Abaixo, lembramos outros episódios marcantes em que Pazolini se destacou por posições que se chocaram com o Palácio Anchieta:
Da tribuna, ele afirmou que o projeto local foi construído “distante do ambiente democrático”. Lamentou a aprovação em “processo açodado”, com a “imposição” de um texto com “equívocos de redação, jurídicos e que retira garantias dos servidores públicos”. Previu, ainda, uma “enxurrada de ações judiciais” após a aprovação.
De fato, foram apresentadas algumas.
No dia 1º de outubro, por 21 votos a 5, os parlamentares aprovaram, em regime de urgência, o projeto de lei complementar do governo que criou uma fundação estadual para gerir o sistema de saúde no Espírito Santo –
a Fundação iNOVA Capixaba –, após intenso debate em plenário. Pelo lado dos críticos, um dos protagonistas da discussão foi Pazolini, autor de um dos votos contrários, ao lado de Assumção, Vandinho, Carlos Von e Rafael Favatto (Patri).
Pazolini assinalou que o Brasil atualmente discute questões contrárias à criação de órgãos estatais, como a diminuição do tamanho do Estado. Atacou principalmente dois pontos: contratação de pessoal e processos licitatórios. Sobre o primeiro, chamou o projeto de “obscuro”, por não permitir, segundo ele, que a sociedade saiba quantos cargos de livre nomeação serão criados.

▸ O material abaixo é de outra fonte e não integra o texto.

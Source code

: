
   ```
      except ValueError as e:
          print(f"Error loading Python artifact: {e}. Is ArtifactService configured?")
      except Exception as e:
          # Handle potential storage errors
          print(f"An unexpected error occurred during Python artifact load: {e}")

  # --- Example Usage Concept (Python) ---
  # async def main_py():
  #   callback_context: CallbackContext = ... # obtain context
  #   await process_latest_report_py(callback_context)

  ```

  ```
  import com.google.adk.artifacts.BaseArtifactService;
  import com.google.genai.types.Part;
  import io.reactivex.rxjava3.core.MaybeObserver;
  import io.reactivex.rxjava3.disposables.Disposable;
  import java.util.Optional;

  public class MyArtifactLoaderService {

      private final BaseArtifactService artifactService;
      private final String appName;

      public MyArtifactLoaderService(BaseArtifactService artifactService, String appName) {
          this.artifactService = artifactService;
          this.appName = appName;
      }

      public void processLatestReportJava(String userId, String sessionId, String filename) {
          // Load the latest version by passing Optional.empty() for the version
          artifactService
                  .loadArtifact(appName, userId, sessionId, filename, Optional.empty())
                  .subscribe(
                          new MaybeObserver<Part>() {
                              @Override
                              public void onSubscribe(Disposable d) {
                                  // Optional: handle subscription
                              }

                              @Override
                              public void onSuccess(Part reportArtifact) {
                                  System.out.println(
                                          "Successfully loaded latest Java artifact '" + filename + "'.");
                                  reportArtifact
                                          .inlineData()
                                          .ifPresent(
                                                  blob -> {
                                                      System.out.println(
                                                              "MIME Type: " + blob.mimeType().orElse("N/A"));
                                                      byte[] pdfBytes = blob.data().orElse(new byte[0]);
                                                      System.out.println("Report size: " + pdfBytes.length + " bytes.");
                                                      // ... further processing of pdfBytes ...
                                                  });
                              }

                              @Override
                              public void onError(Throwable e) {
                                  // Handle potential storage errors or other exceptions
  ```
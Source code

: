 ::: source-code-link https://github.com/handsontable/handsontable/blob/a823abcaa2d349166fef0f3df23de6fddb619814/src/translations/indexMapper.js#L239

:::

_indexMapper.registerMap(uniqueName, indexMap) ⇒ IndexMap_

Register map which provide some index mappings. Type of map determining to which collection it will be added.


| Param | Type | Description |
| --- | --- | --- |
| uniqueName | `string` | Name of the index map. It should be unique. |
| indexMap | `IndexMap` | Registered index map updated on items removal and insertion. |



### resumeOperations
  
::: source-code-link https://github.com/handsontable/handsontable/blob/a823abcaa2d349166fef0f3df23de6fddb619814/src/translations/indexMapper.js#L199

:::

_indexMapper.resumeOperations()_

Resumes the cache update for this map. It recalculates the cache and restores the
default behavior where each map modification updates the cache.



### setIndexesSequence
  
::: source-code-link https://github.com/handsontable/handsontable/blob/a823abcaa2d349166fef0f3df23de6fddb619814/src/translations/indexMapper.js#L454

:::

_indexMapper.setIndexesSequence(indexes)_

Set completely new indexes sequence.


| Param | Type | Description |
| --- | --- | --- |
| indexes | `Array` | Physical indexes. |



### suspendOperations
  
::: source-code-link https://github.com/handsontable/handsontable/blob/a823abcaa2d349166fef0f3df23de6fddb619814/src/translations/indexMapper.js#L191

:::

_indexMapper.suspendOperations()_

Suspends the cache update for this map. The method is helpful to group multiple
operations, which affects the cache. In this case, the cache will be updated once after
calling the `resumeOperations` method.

Quanto ao segundo ponto, afirmou que o texto do projeto cria a possibilidade de “burla ao processo licitatório”,
provocando a ira do então líder do governo, Enivaldo dos Anjos.
Pazolini chegou a pedir o adiamento dessa votação, com base em uma questão de ordem, depois que o projeto já havia sido aprovado nas comissões, com emendas. Não teve êxito.
No dia 10 de junho, a Assembleia votou e aprovou dois projetos estratégicos do governo Casagrande:
o que criou o Fundo de Soberano e o que criou o Fundo de Infraestrutura – ambos com receitas advindas da exploração de petróleo e gás natural. No caso do segundo, Pazolini propôs duas emendas, ambas votadas em destaque e derrubadas pelo plenário.
Já no caso do Fundo Soberano, o delegado foi um dos cinco deputados que se manifestaram contra a votação em regime de urgência. Ele, Assumção e Favatto chegaram a pedir a votação de suas emendas em destaque, mas as propostas de mudanças também foram rejeitadas pelo plenário.
Pazolini cobrou rigor na definição dos membros do Conselho Gestor do Fundo Soberano (Cogef). “O projeto não apresenta quem serão essas pessoas e também não apresenta fiscalização, auditoria externa”, apontou. Antes de o projeto ir a votação em plenário, Pazolini chegou a criar e presidir uma frente parlamentar com o objetivo de avaliar a destinação da verba do fundo. Ele disse que especialistas ouvidos pela frente alertaram para a necessidade de mais agentes acompanharem a aplicação dos recursos, avaliados em cerca de R$ 10 bilhões.
Uma das sugestões apresentadas por Pazolini e Assumção tratava da questão da presunção de inocência, pois os dois projetos de lei complementar não permitiam a promoção dos militares sub judice, com exceção dos que respondem por crimes militares praticados no período de 3 a 25 de fevereiro de 2017, quando ocorreu a paralisação da Polícia Militar do Espírito Santo.
Na votação de um dos projetos, Pazolini até tentou que as suas emendas fossem apreciadas em destaque pelo plenário, mas o presidente Erick Musso não acatou a solicitação.